Thread: Any Phoenix area creekers willing help me with an air particulate study

  1. #16
    Mr Pentz,

    Could you post results of your 'Doc Friends' studies? Maybe you could supply his name so we can read his research on the web, if that would be more convenient.

    Thanks,
    Ron

  2. #17
    Ron,

    My doctor does allergy testing and finds enough home woodworkers and often their family members become sensitized that that is one of the areas he consistently checks with new patients. He is not the one who did the air quality studies I cite. Those are done by the State of California, Cal-OSHA inspection team that does mandatory inspections for OSHA. Unfortunately, thier data does not directly appy to hobbyists, but instead to small to large commercial woodworking facilities. Since small commercial shops use identical tools and dust collection, I suspect there is a very close relationship to our hobbyist shops in all ways except the amounts of woodworking we do.

    How much woodworking will vary so widely, I was trying to work with Don and others to try and measure some common baseline data, then do a fairly consistent amount of woodworking and see its effect, plus how long the resulting dust will stay airborne. The Cal-OSHA senior inspector who tested my shop said the smaller the shop, generally the worse the build up of "fugitive dust" and higher the chance of poor air quality. I supsect there will be quite a bit more variation today than in 1999 when my shop was tested.

    Still, the whole point of this testing is to try and set some baselines so we can see what is going on in our shops and measure the real dust levels. Once we have those risks the insurance data is available that will match dust levels to numbers who get ill.
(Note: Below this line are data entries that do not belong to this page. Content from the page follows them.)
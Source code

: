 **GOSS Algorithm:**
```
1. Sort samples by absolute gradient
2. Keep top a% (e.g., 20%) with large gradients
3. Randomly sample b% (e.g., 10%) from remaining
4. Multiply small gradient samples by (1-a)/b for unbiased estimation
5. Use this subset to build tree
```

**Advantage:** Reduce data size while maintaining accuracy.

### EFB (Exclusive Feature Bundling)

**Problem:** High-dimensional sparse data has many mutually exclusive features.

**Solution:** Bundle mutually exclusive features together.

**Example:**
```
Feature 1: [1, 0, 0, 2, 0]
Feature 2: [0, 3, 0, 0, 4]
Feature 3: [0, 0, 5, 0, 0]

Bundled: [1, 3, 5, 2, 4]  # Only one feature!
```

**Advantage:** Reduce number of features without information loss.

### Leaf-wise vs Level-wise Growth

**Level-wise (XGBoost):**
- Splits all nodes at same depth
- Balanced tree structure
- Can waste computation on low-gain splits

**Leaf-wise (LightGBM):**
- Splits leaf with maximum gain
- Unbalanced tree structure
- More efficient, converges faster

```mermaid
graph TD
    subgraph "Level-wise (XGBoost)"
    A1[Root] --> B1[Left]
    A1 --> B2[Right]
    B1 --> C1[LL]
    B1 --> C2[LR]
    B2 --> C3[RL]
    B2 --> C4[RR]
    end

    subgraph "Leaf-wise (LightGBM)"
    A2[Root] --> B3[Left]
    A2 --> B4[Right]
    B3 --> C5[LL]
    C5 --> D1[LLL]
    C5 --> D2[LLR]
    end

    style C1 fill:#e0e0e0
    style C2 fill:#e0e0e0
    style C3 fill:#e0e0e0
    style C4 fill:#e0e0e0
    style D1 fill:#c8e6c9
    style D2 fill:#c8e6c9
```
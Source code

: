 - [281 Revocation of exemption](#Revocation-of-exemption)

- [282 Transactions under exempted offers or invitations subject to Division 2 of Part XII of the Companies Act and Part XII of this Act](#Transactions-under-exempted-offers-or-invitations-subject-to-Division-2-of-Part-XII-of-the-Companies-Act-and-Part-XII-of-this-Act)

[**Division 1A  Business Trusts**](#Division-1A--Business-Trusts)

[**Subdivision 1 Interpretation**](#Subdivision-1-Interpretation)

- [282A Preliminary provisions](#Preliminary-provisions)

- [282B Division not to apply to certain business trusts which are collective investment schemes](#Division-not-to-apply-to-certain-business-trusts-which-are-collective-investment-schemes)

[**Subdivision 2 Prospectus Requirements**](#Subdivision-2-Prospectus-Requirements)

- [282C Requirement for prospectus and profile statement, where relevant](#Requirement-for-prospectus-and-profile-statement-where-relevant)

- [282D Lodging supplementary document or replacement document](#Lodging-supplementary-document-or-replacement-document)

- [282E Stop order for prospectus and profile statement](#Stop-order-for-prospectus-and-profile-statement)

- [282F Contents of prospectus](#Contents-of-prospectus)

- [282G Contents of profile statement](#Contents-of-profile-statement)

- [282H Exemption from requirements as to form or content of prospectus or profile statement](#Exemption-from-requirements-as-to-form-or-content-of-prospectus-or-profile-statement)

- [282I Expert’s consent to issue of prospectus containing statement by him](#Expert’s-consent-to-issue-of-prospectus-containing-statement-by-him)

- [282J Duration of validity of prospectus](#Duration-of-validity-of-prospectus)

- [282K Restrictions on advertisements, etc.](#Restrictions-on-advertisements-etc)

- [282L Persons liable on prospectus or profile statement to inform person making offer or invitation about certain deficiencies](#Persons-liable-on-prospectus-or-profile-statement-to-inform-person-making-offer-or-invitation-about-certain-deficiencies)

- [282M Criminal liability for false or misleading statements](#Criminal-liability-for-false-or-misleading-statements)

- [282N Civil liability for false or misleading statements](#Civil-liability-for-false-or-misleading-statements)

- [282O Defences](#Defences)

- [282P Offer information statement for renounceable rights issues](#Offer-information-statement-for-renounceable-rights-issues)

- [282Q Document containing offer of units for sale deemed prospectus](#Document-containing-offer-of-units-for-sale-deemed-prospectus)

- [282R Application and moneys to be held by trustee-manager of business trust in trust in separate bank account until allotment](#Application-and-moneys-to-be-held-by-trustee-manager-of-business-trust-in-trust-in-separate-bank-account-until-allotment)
Typically at OSHA levels all eventually develop some dust related problems with about one in fourteen getting seriously ill. At normal pre OSHA chip collection levels typical of small shops all get ill sooner with about one in eight developing such serious problems they are forced into an early retirement. These high problem rates are why most firms voluntarily step up to ACGIH air quality and why the European community addopted even more strict airborne dust limits. If what my inspector said and the test results from my shop are any indication, most hobbyists have a fairly large problem with invisible residual dust, with our tools spewing dust all over, our dust collection not moving enough air to collect the dust, and filters that often pass the worst dust right through. If you are one of those who like me worked with a lot of the more reactive woods, then that residual dust can be a serious problem. In my case I was careful to wear a good 3M dual cartridge mask when making the fine dust, but did not realize that the same stuff built in my shop and got stirred back airborne to continue to expose me and contaminate my home.

    bill

  3. #18
    I don't see that you have answered Ron's question.
    Your doc does allergy testing. Does He have his research on the web for viewing?

  4. #19
    Quote Originally Posted by Don Baer
    Bill,
    I got your E mail and agree that we should come up with some sort of standards for testing so that any data we come up with will be relevant. The 531 is small enough that it can be worn by the person doing the testing and I would suggest that when you measure you do it in the breathing zone, that is around you chest area. I would also think that measuring TSP and PM 2.5 would be the data we are looking for or do you think PM 10 and PM 2.5 would be more relavant to health issues.
    Quote Originally Posted by Jim A. Smith
    I don't see that you have answered Ron's question.
    Your doc does allergy testing. Does He have his research on the web for viewing?
    Jim,

    Sorry, although my doctor does do quite a bit of research and is fairly well published including many thousands of references on the Internet, but he does not have anything published on wood dust sensitivity. Cal-OSHA may have studies published on test results, but I don’t know how those are broken out. I have a call in to them to see what is available, and will share if they come up with anything interesting.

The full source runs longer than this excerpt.